Hearing Granted Aug. 23, 1951. *
A. J. O'Connor, Los Angeles, for appellants.
Dunlap, Holmes, Ross & Woodson, Robert H. Dunlap and Kenneth A. Millard, all of Pasadena, for respondents.
DRAPEAU, Justice.
March 16, 1921 the federal government, through the Department of Interior, issued an oil and gas prospecting permit to explore for and develop oil and its products upon government land in Kern County. Rights and duties of the parties to oil and gas prospecting permits are defined by the Federal Mineral Lands Leasing Act of Feb. 25, 1920, as amended, U.S.C.A. Title 30, § 181 et seq.
The land is located in a district called Wheeler Ridge by oil men.
In 1922, by agreement among themselves, the following persons became joint owners of the permit: Henning E. Olund, named as the permittee, Alexander Anderson and his wife, parents of plaintiffs in this action, Benjamin M. Stansbury, one of the defendants in this action, and Silas Gillan. Mr. Anderson was to finance the venture up to $10,000, and he and Mrs. Anderson were to each have a one-eigth interest in the permit. The three others were to have a one-fourth interest each.

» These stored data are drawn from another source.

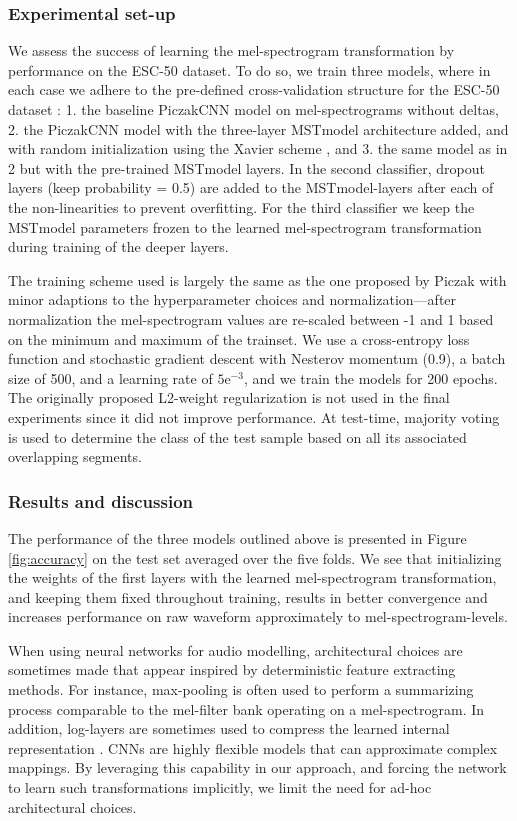 \documentclass{article}
\begin{document}
\subsubsection{Experimental set-up}
We assess the success of learning the mel-spectrogram transformation by performance on the ESC-50 dataset. To do so, we train three models, where in each case we adhere to the pre-defined cross-validation structure for the ESC-50 dataset \cite{piczak2015environmental}: 1. the baseline PiczakCNN model on mel-spectrograms without deltas, 2. the PiczakCNN model with the three-layer MSTmodel architecture added, and with random initialization using the Xavier scheme \cite{pmlr-v9-glorot10a}, and 3. the same model as in 2 but with the pre-trained MSTmodel layers. In the second classifier, dropout layers (keep probability = 0.5) are added to the MSTmodel-layers after each of the non-linearities to prevent overfitting. For the third classifier we keep the MSTmodel parameters frozen to the learned mel-spectrogram transformation during training of the deeper layers. 

The training scheme used is largely the same as the one proposed by Piczak \cite{piczak2015environmental} with minor adaptions to the hyperparameter choices and normalization---after normalization the mel-spectrogram values are re-scaled between -1 and 1 based on the minimum and maximum of the trainset. We use a cross-entropy loss function and stochastic gradient descent with Nesterov momentum (0.9), a batch size of 500, and a learning rate of $\mathrm{5e^{-3}}$, and we train the models for 200 epochs. The originally proposed L2-weight regularization is not used in the final experiments since it did not improve performance. At test-time, majority voting is used to determine the class of the test sample based on all its associated overlapping segments.

\subsubsection{Results and discussion}
The performance of the three models outlined above is presented in Figure \ref{fig:accuracy} on the test set averaged over the five folds. We see that initializing the weights of the first layers with the learned mel-spectrogram transformation, and keeping them fixed throughout training, results in better convergence and increases performance on raw waveform approximately to mel-spectrogram-levels.


When using neural networks for audio modelling, architectural choices are sometimes made that appear inspired by deterministic feature extracting methods. For instance, max-pooling is often used to perform a summarizing process comparable to the mel-filter bank operating on a mel-spectrogram. In addition, log-layers are sometimes used to compress the learned internal representation \cite{sainath2015learning}\cite{hoshen_speech_2015}. CNNs are highly flexible models that can approximate complex mappings. By leveraging this capability in our approach, and forcing the network to learn such transformations implicitly, we limit the need for ad-hoc architectural choices.
\end{document}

The permit was assigned February 21, 1923 to General Petroleum Company, and an operating agreement was entered into between the permittees and the oil company, whereby the oil company was to take over permittees' obligation to develop the property. General Petroleum paid $162,905.19 bonus to the permittees.
January 10, 1924 a lease to General Petroleum was made by the Secretary of the Interior, to expire January 10, 1944. The operating agreement was continued.

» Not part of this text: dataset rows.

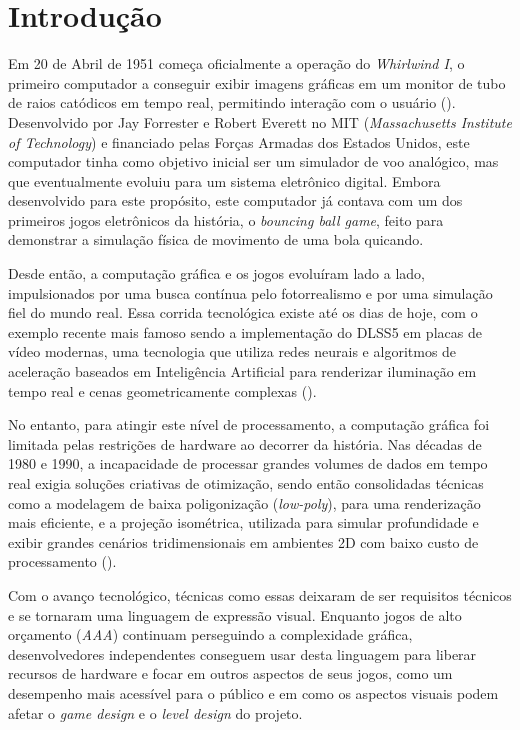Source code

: 
\chapter{Introdução}
\label{cap:introducao}

Em 20 de Abril de 1951 começa oficialmente a operação do \textit{Whirlwind I}, o primeiro computador
a conseguir exibir imagens gráficas em um monitor de tubo de raios catódicos em tempo real,
permitindo interação com o usuário (\cite{whirlwind}). Desenvolvido por Jay Forrester e Robert Everett no
MIT (\textit{Massachusetts Institute of Technology}) e financiado pelas Forças Armadas dos Estados
Unidos, este computador tinha como objetivo inicial ser um simulador de voo analógico, mas
que eventualmente evoluiu para um sistema eletrônico digital. Embora desenvolvido para este
propósito, este computador já contava com um dos primeiros jogos eletrônicos da história, o
\textit{bouncing ball game}, feito para demonstrar a simulação física de movimento de uma bola quicando.

Desde então, a computação gráfica e os jogos evoluíram lado a lado, impulsionados por uma
busca contínua pelo fotorrealismo e por uma simulação fiel do mundo real. Essa corrida
tecnológica existe até os dias de hoje, com o exemplo recente mais famoso sendo a
implementação do DLSS5 em placas de vídeo modernas, uma tecnologia que utiliza redes neurais
e algoritmos de aceleração baseados em Inteligência Artificial para renderizar iluminação em
tempo real e cenas geometricamente complexas (\cite{dlss5}).

No entanto, para atingir este nível de processamento, a computação gráfica foi limitada pelas
restrições de hardware ao decorrer da história. Nas décadas de 1980 e 1990, a incapacidade de
processar grandes volumes de dados em tempo real exigia soluções criativas de otimização,
sendo então consolidadas técnicas como a modelagem de baixa poligonização (\textit{low-poly}), para
uma renderização mais eficiente, e a projeção isométrica, utilizada para simular profundidade e
exibir grandes cenários tridimensionais em ambientes 2D com baixo custo de processamento (\cite{low-poly-history}).

Com o avanço tecnológico, técnicas como essas deixaram de ser requisitos técnicos e se
tornaram uma linguagem de expressão visual. Enquanto jogos de alto orçamento (\textit{AAA})
continuam perseguindo a complexidade gráfica, desenvolvedores independentes conseguem
usar desta linguagem para liberar recursos de hardware e focar em outros aspectos de seus
jogos, como um desempenho mais acessível para o público e em como os aspectos visuais
podem afetar o \textit{game design} e o \textit{level design} do projeto.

General Petroleum drilled four wells upon the property. The wells did not produce oil in sufficient quantity to make the lease profitable. So no more were drilled. Two of the wells were put on the pump, and two were not separated.

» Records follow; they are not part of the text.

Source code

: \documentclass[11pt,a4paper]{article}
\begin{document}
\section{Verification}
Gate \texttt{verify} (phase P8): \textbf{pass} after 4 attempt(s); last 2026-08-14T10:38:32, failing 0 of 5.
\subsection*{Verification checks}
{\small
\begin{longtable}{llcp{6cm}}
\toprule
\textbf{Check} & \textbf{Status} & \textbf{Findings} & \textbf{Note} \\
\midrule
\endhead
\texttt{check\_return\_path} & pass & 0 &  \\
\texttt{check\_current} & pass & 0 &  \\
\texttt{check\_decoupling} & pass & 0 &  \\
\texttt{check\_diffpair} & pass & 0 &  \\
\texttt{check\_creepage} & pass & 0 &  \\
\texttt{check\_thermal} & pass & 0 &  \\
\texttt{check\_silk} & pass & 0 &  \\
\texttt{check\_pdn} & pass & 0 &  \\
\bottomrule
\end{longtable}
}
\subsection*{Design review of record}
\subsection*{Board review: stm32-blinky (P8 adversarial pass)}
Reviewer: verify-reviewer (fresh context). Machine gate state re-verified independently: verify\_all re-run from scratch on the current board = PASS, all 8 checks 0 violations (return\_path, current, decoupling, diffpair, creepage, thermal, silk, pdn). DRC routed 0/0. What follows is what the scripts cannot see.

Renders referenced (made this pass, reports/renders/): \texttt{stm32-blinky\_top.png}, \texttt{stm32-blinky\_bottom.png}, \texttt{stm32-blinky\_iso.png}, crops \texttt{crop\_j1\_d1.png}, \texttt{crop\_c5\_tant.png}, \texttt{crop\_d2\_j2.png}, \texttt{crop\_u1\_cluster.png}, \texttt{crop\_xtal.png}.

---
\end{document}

General Petroleum pumped the operating two wells until the time approached to renew the lease in 1944. Then General Petroleum advised the permittees that it was not interested in continuing the lease, and would turn it back to them, on condition that they pay General Petroleum for its pumping equipment on the lease. The lease contained a preferential right to renew for successive periods of ten years.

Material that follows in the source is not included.